NEWS

Upstate get $3.8 million to help homeless

Lyn Riddle
lnriddle@greenvillenews.com

Seventeen agencies that work with the homeless in the Upstate will share $3.8 million in grants from U.S. Housing and Urban Development, the agency announced Tuesday.

That is a 5 percent reduction in overall HUD funding for the year, said Mike Chesser, the executive director of United Housing Connections.

Asked how the organizations will make up the shortfall, Chesser said, "We find some other way to do it. Maybe we don't get pay raises or we don't help a teen with an extracurricular activity."

The Upstate earned the largest amount of money among the three other regions of the state.

In all, the money will go to provide about 325 units of housing across the 13-county Upstate. Chesser said the reason the Upstate ended up with such a large chunk of the $9.2 million granted to South Carolina agencies is because organizations have been strategic in managing the grant requests.

"We take advantage of the rules," he said.

The largest recipient in the Upstate is We Care, a program run by SHARE to provide 40 units of housing. The agency received almost $700,000, which is $35,000 less than last year.

Transitions 2000, a program sponsored by United Housing Connections, received just over $600,000.

The program provides 38 units of transitional housing and case management for as long as two years to chronically homeless people who have not used drugs or alcohol for 90 days.

By federal definition, chronically homeless means an individual has been homeless for at least a year or has been homeless four times in the previous three years.
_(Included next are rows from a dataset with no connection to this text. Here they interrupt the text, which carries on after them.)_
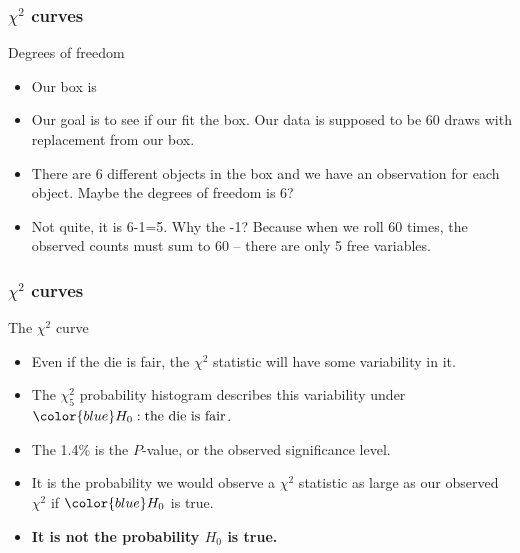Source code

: \documentclass[handout]{beamer}
\begin{document}
   \begin{frame} \frametitle{$\chi^2$ curves}

   \begin{block}
   {Degrees of freedom}

   \begin{itemize}
   \item Our box is
     \begin{quote}
     \end{quote}
   \item Our goal is to see if our  fit the box. Our data is supposed to be
   60 draws with replacement from our box.

   \item There are 6 different objects in the box and we have an observation
   for each object. Maybe the degrees of
   freedom is 6?

   \item Not quite, it is 6-1=5. Why the -1? Because when we roll
   60 times, the observed counts must sum to 60 -- there are only 5 free
   variables.
   \end{itemize}
   \end{block}
   \end{frame}


   \begin{frame} \frametitle{$\chi^2$ curves}

   \begin{block}
   {The $\chi^2$ curve}

   \begin{itemize}
   \item Even if the die is fair, the $\chi^2$ statistic
   will have some variability in it.

   \item The $\chi^2_5$ probability histogram describes this variability
   under ${\color{blue} H_0: \text{the die is fair}}$.

   \item The 1.4\% is the {\color{orange} $P$-value}, or the observed significance level.

   \item It is the probability we would observe a $\chi^2$ statistic as large as our observed {\color{orange} $\chi^2$} if ${\color{blue} H_0}$ is true.


   \item {\bf \color{red} It is not the probability $H_0$ is true.}

   \end{itemize}
   \end{block}
   \end{frame}
\end{document}
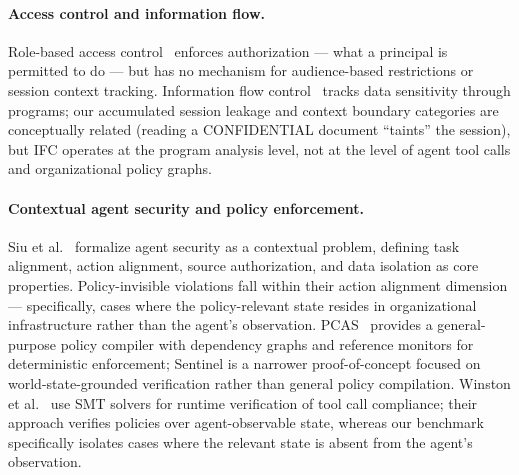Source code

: \documentclass[11pt]{article}
\begin{document}
\paragraph{Access control and information flow.} Role-based access control~\cite{rbac} enforces authorization — what a principal is permitted to do — but has no mechanism for audience-based restrictions or session context tracking. Information flow control~\cite{sabelfeld2003language} tracks data sensitivity through programs; our accumulated session leakage and context boundary categories are conceptually related (reading a CONFIDENTIAL document ``taints'' the session), but IFC operates at the program analysis level, not at the level of agent tool calls and organizational policy graphs.

\paragraph{Contextual agent security and policy enforcement.} Siu et al.~\cite{siu2026framework} formalize agent security as a contextual problem, defining task alignment, action alignment, source authorization, and data isolation as core properties. Policy-invisible violations fall within their action alignment dimension — specifically, cases where the policy-relevant state resides in organizational infrastructure rather than the agent's observation. PCAS~\cite{palumbo2026pcas} provides a general-purpose policy compiler with dependency graphs and reference monitors for deterministic enforcement; Sentinel is a narrower proof-of-concept focused on world-state-grounded verification rather than general policy compilation. Winston et al.~\cite{winston2026solver} use SMT solvers for runtime verification of tool call compliance; their approach verifies policies over agent-observable state, whereas our benchmark specifically isolates cases where the relevant state is absent from the agent's observation.
\end{document}
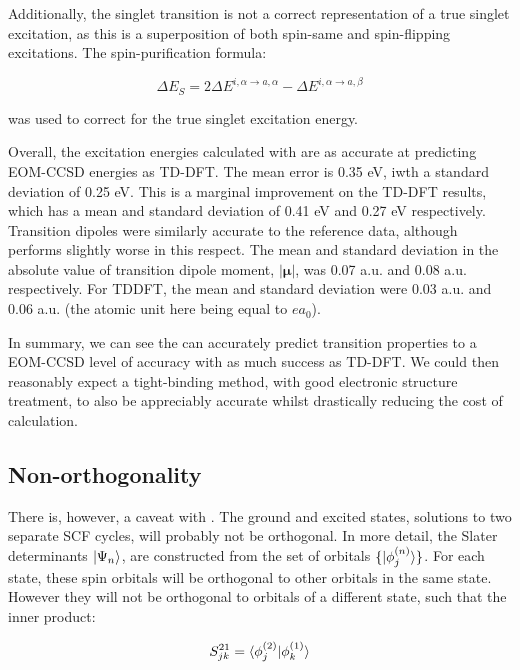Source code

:Additionally, the \dscf singlet transition is not a correct representation of a 
true singlet excitation, as this is a superposition of both spin-same and spin-flipping
excitations. The spin-purification formula:

\begin{equation}
\Delta E_S = 2\Delta E^{i,\alpha \rightarrow a, \alpha} - \Delta E^{i,\alpha \rightarrow a, \beta}
\end{equation}

was used to correct for the true singlet excitation energy.

Overall, the excitation energies calculated with \dscf are as accurate at predicting
EOM-CCSD energies as TD-DFT. The mean error is 0.35 eV, iwth a standard deviation
of 0.25 eV. This is a marginal improvement on the TD-DFT results, which has a mean
and standard deviation of 0.41 eV and 0.27 eV respectively. Transition dipoles 
were similarly accurate to the reference data, although \dscf performs slightly 
worse in this respect. The mean and standard deviation in the absolute value
of transition dipole moment, $|\mathbf{\mu}|$, was 0.07 a.u. and 0.08 a.u. respectively.
For TDDFT, the mean and standard deviation were 0.03 a.u. and 0.06 a.u. (the atomic
unit here being equal to $ea_0$).

In summary, we can see the \dscf can accurately predict transition properties
to a EOM-CCSD level of accuracy with as much success as TD-DFT.
We could then reasonably expect a tight-binding method, with good electronic 
structure treatment, to also be appreciably accurate whilst drastically reducing
the cost of calculation. 

\subsection{Non-orthogonality}
\label{subsec:dscf_nonorth}
There is, however, a caveat with \dscf. The ground and excited states, solutions
to two separate SCF cycles, will probably not be orthogonal. In more detail, the
Slater determinants $\ket{\Psi_n}$, are constructed from the set of orbitals 
$\{ \ket{\phi_j^{\left(n\right)}} \}$. For each state, these spin orbitals
will be orthogonal to other orbitals in the same state. However they will not be
orthogonal to orbitals of a different state, such that the inner product:

\begin{equation}
S^{21}_{jk} = \braket{\phi_j^{\left(2\right)} | \phi_k^{\left(1\right)}}
\end{equation}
Other organizations that received money work with homeless people who are mentally ill, have HIV or who need rental assistance.

HUD also pays about $160,000 for the database maintained by United Housing Connections for all organizations in the Upstate that work with homeless people.

"This is for one year," Chesser said. "We don't know what the future holds in terms of funding, and every one of these programs is full."